Capítulo 10

Clarice Starling se apoyó en una mesa de dados del casino del FBI y procuró prestar atención a una conferencia cuyo tema era el bloqueo del dinero procedente del juego. Hacía treinta y seis horas que la policía de Baltimore le había tomado declaración (por medio de un funcionario que encendía un cigarrillo con la colilla del anterior: «Mire a ver si puede abrir esa ventana, si le molesta el humo») y autorizado a abandonar la jefatura después de recordarle que el homicidio no es delito federal.

Los telediarios de la noche del domingo mostraron la trifulca de Starling con las cámaras de televisión y ella tuvo la certeza de haber metido la pata. A lo largo de todas esas horas, ni una sola palabra de Crawford ni de la delegación de Baltimore. Era como si hubiese arrojado su informe a un pozo.

El casino en el cual se encontraba era de pequeñas dimensiones; había funcionado en el remolque de un camión hasta que el FBI lo clausuró y lo instaló en la academia para usarlo en las clases de prácticas. La reducida habitación se hallaba atestada de policías procedentes de diversas demarcaciones; Starling había declinado con una sonrisa la silla que le ofrecieron dos miembros de los Texas Rangers y un detective de Scotland Yard.
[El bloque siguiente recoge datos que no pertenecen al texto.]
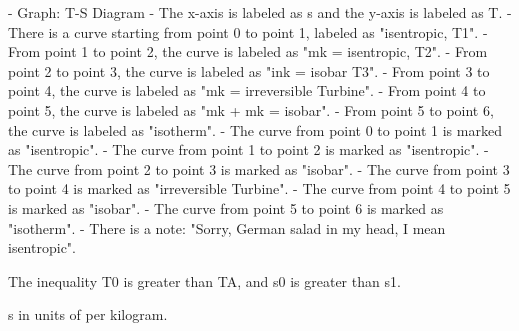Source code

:- Graph: T-S Diagram
- The x-axis is labeled as s and the y-axis is labeled as T.
- There is a curve starting from point 0 to point 1, labeled as "isentropic, T1".
- From point 1 to point 2, the curve is labeled as "mk = isentropic, T2".
- From point 2 to point 3, the curve is labeled as "ink = isobar T3".
- From point 3 to point 4, the curve is labeled as "mk = irreversible Turbine".
- From point 4 to point 5, the curve is labeled as "mk + mk = isobar".
- From point 5 to point 6, the curve is labeled as "isotherm".
- The curve from point 0 to point 1 is marked as "isentropic".
- The curve from point 1 to point 2 is marked as "isentropic".
- The curve from point 2 to point 3 is marked as "isobar".
- The curve from point 3 to point 4 is marked as "irreversible Turbine".
- The curve from point 4 to point 5 is marked as "isobar".
- The curve from point 5 to point 6 is marked as "isotherm".
- There is a note: "Sorry, German salad in my head, I mean isentropic".

The inequality T0 is greater than TA, and s0 is greater than s1.

s in units of per kilogram.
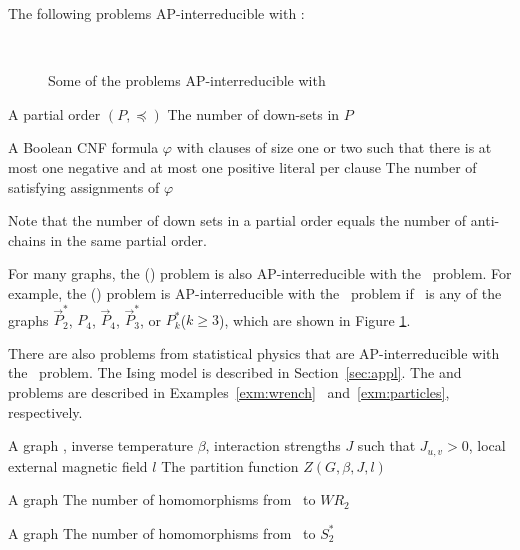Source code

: The following problems AP-interreducible with \cbis:

\begin{figure}[h]
\centering
\subfigure[\(\vec{P}^*_2\)]{\label{fig:ds}}\hfill 
\subfigure[\(P_4\)]{\label{fig:p4}}\hfill
\subfigure[Oriented \(P_4\)] {\label{fig:dp4}}\\
\subfigure[\(\vec{P}^*_3\)]{\label{fig:dps3}}\hfill
\subfigure[\(P^*_k\)]{\label{fig:psk}}
\caption{Some of the problems AP-interreducible with \cbis}
\label{fig:bisred}
\end{figure} 

\pdef{\cds}
{A partial order \((P,\preceq)\)}
{The number of down-sets in \(P\)}

{A Boolean CNF formula \(\varphi\) with clauses of size one or two such that
there is at most one negative and at most one positive literal per clause}
{The number of satisfying assignments of \(\varphi\)}

Note that the number of down sets in a partial order equals
the number of anti-chains in the same partial order. 

For many graphs, the \chom(\mH) problem is also AP-interreducible with the \cbis\ problem.
For example, the \chom(\mH) problem is AP-interreducible with the \cbis\ problem
if \mH\ is any of the graphs \(\vec{P}^*_2\), \(P_4\), \(\vec{P}_4\), \(\vec{P}^*_3\),
or \(P^*_k\)(\(k\ge 3\)), which are shown in Figure \ref{fig:bisred}\@.
 
There are also problems from statistical physics that are AP-interreducible with the \cbis\
problem. The Ising model is described in Section~\ref{sec:appl}.
The \pname{\#2-Wrench-Coloring}
and  problems are described in Examples~\ref{exm:wrench}~
and~\ref{exm:particles}, respectively.

{A graph \mG, inverse temperature \(\beta\), interaction strengths \(J\) such that
\(J_{u,v} > 0\), local external magnetic field \(l\)}
{The partition function \(Z(G,\beta,J,l)\)}

{A graph \mG}
{The number of homomorphisms from \mG\ to \(WR_2\)}

{A graph \mG}
{The number of homomorphisms from \mG\ to \(S^*_2\)}


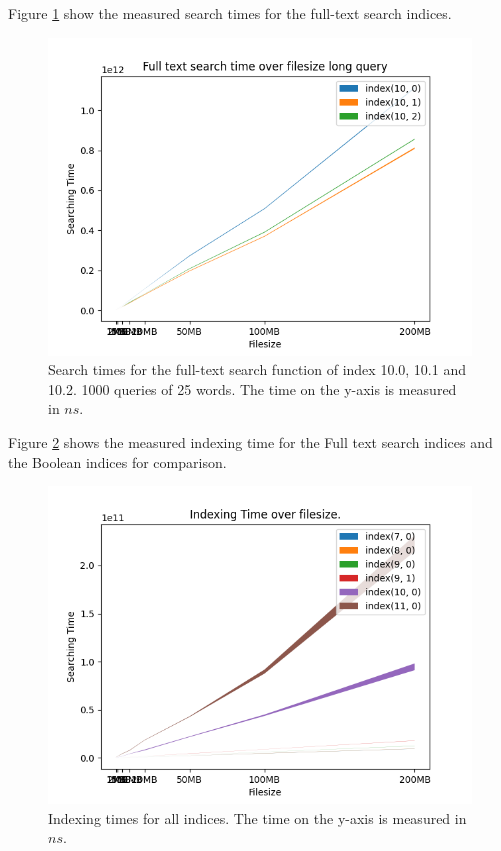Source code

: Figure \ref{fig:Searchtimefulltext10long} show the measured search times for the full-text search indices.

\begin{figure}[ht!]
    \centering
    \includegraphics[width=.8\textwidth]{LaTeX/Pictures/Results/Fulltexlong[(10, 0), (10, 1), (10, 2)].png}
    \caption{Search times for the full-text search function of index 10.0, 10.1 and 10.2. 1000 queries of 25 words. The time on the y-axis is measured in $ns$.}
    \label{fig:Searchtimefulltext10long}
\end{figure}

Figure \ref{fig:IndexingAll} shows the measured indexing time for the Full text search indices and the Boolean indices for comparison.

\begin{figure}[ht!]
    \centering
    \includegraphics[width=.8\textwidth]{LaTeX/Pictures/Results/Indexing[(7, 0), (8, 0), (9, 0), (9, 1), (10, 0), (11, 0)].png}
    \caption{Indexing times for all indices. The time on the y-axis is measured in $ns$.}
    \label{fig:IndexingAll}
\end{figure}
Sus compañeros de curso estaban en el otro extremo del pasillo, en el edificio de la academia, inspeccionando en busca de pelos la moqueta, de auténtico motel, que alfombraba el «Dormitorio escena de un crimen pasional» y espolvoreando el mobiliario de la «Reproducción de sucursal bancaria» con objeto de encontrar huellas digitales. Starling había hecho tantas prácticas de este tipo de peritaje forense que recibió la orden de asistir a la mencionada conferencia, la cual formaba parte de un ciclo impartido por diversos especialistas invitados.

Se preguntaba si no había otra razón para que la hubiesen segregado de la clase: ¿no sería que a la gente, antes de darle el golpe de gracia, la aíslan?

Starling apoyó los codos en la línea de paso de la mesa y trató de concentrarse en las diversas formas de blanquear los beneficios procedentes del juego. Sin embargo, lo que le vino a la mente fue el pensamiento de lo mucho que detesta el FBI que sus agentes aparezcan en televisión, como no sea para una conferencia de prensa.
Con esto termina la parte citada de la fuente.